In a classic study on the evolution of co-operation in the early 1980s, political scientist Robert Axelrod demonstrated that the best way to ensure desired behaviour in an adversary is to engage in tit-for-tat. This seems juvenile, even repugnant to many civilised people. Yet, counter-intuitive as it may be, tit-for-tat strategies are known to bring about peace and stability among irreconcilable adversaries who do not trust each other.
With this week’s cross-border raid by Indian special forces against militant camps, the Modi government has given it back to the NSCN(Khaplang) and KYKL guerrillas for their unprovoked ambush of Indian army troops a few days earlier. That the retaliation is heavier than the provocation is calculated to signal New Delhi’s new determination—both to the militants and to the Indian people—to take the fight to the enemy. If the militants get the message and desist from further attacks, then this chapter has ended for now. If they do not, and decide to up the ante, New Delhi will be faced with tougher decisions on escalating or deepening the conflict.
As the raid has shown, India’s armed forces have adequate capacity to not only retaliate successfully but to dominate the adversary. However, if the conflict draws on, other factors: political and diplomatic costs, co-operation from the foreign governments, public perception and conflict economies will begin to take the shine off. The militants know this, and we should not be surprised if they try to regain psychological advantage by trying to draw the Indian armed forces into more fighting. The Modi government’s challenge will be to quickly consolidate psychological and military gains from this conflict and use intelligence and political methods to prevent the need for such operations in the future.
What about the wider implications of this attack? First, militant groups operating on India’s frontiers and within India will have to reckon with the risk that New Delhi will more readily employ military force against them. Also, public opinion is largely supportive of the government taking a muscular approach to conflict management. Therefore, it is likely that they will have greater pause for thought before crossing thresholds of violence.
Second, it should be noted that New Delhi’s act was a punitive, retaliatory strike and not an unprovoked armed intervention in an ongoing conflict. It is an act of “offensive defence” which implicitly lays down a red line: New Delhi will not act with force if the line is not crossed (and, conversely, act decisively it it is). This position opens up space for negotiated settlement, albeit on terms favouring the Indian government.
Third, we should not immediately expect the Modi government to take an interventionist approach in conflicts in India’s subcontinental and maritime neighbourhood. New Delhi’s response to the arrest and incarceration of former Maldives’ pro-India president Mohamed Nasheed and the provocative rhetoric by President Yameen’s officials has been hands off, with a mild diplomatic rebuke at best. We should not therefore expect this week’s operation to indicate a new willingness in New Delhi to militarily intervene in neighbourhood’s domestic or international conflicts that do not have a direct bearing on India’s defence.

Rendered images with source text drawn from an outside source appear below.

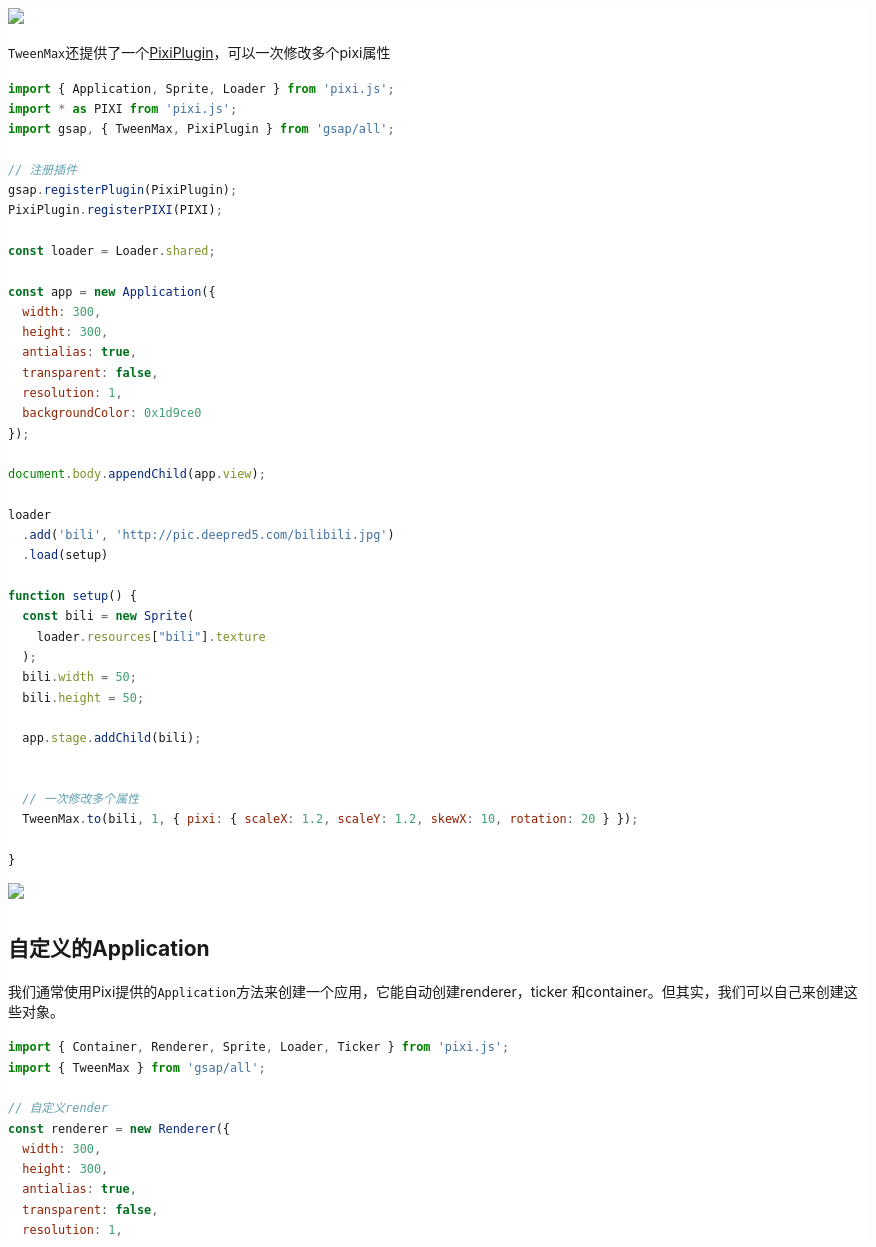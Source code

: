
 ```javascript

```
![](http://pic.deepred5.com/pixi.gif)

`TweenMax`还提供了一个[PixiPlugin](https://greensock.com/docs/v2/Plugins/PixiPlugin)，可以一次修改多个pixi属性
```javascript
import { Application, Sprite, Loader } from 'pixi.js';
import * as PIXI from 'pixi.js';
import gsap, { TweenMax, PixiPlugin } from 'gsap/all';

// 注册插件
gsap.registerPlugin(PixiPlugin);
PixiPlugin.registerPIXI(PIXI);

const loader = Loader.shared;

const app = new Application({
  width: 300,
  height: 300,
  antialias: true,
  transparent: false,
  resolution: 1,
  backgroundColor: 0x1d9ce0
});

document.body.appendChild(app.view);

loader
  .add('bili', 'http://pic.deepred5.com/bilibili.jpg')
  .load(setup)

function setup() {
  const bili = new Sprite(
    loader.resources["bili"].texture
  );
  bili.width = 50;
  bili.height = 50;

  app.stage.addChild(bili);


  // 一次修改多个属性
  TweenMax.to(bili, 1, { pixi: { scaleX: 1.2, scaleY: 1.2, skewX: 10, rotation: 20 } });

}

```
![](http://pic.deepred5.com/pixi0.gif)

## 自定义的Application
我们通常使用Pixi提供的`Application`方法来创建一个应用，它能自动创建renderer，ticker 和container。但其实，我们可以自己来创建这些对象。
```javascript
import { Container, Renderer, Sprite, Loader, Ticker } from 'pixi.js';
import { TweenMax } from 'gsap/all';

// 自定义render
const renderer = new Renderer({
  width: 300,
  height: 300,
  antialias: true,
  transparent: false,
  resolution: 1,
```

Fourth, there has been rhetoric–some deliberately employed by the Modi government’s politicians–suggesting that New Delhi could do the same vis-a-vis Pakistan should the need arise. Many analysts, especially Pakistani ones, have countered this by drawing attention to the nuclear angle and to the fact that unlike the Myanmarese government, Islamabad will not countenance an Indian military operation, even a limited targeted one involving special forces, on its soil. They are not wrong in this contention.
However, the Modi government’s highly publicised cross-border raid challenges the comfortable conclusions drawn by the Pakistani military-jihadi complex that they can carry out terrorist attacks against India with impunity, secure in the knowledge that Pakistan’s nuclear weapons will limit New Delhi’s response. India’s national security requires communicating to the malcontents in Pakistan that if New Delhi exercises restraint, it is by its own choice. India could very well choose to respond with force, putting the ball in Pakistan’s court on whether it is Rawalpindi/Islamabad that now wants to escalate the conflict.
This is obviously risky. The Modi government is hinting that it is prepared to take such a risk. For instance, it is common knowledge that both Pakistani and Indian troops cross the Line of Control to carry out minor tactical operations. The next time a terrorist attack is traced back to Pakistan, New Delhi might well decide to let special forces cross the Line of Control deeper into Pakistani-held territory. The Line of Control, after all, is not an international border. No Indian prime minister, not even Narendra Modi, wants to be in a situation where he has to order this. But he just might. Pakistan, for its part, no longer enjoys the patronage and sympathy of the West as it once did. The generals in Pakistan, like everyone else in India’s neighbourhood who play around with guns and lives, should rework their calculations.
Finally, while the Modi government deservedly basks in the afterglow of a prompt and effective military operation–the first such in years–it should realise that this will not happen every time. Public memory is short and reaction to adverse outcomes severe. It is important, therefore, to have a measure of sobriety and composure in public messaging, once the immediate celebrations are over.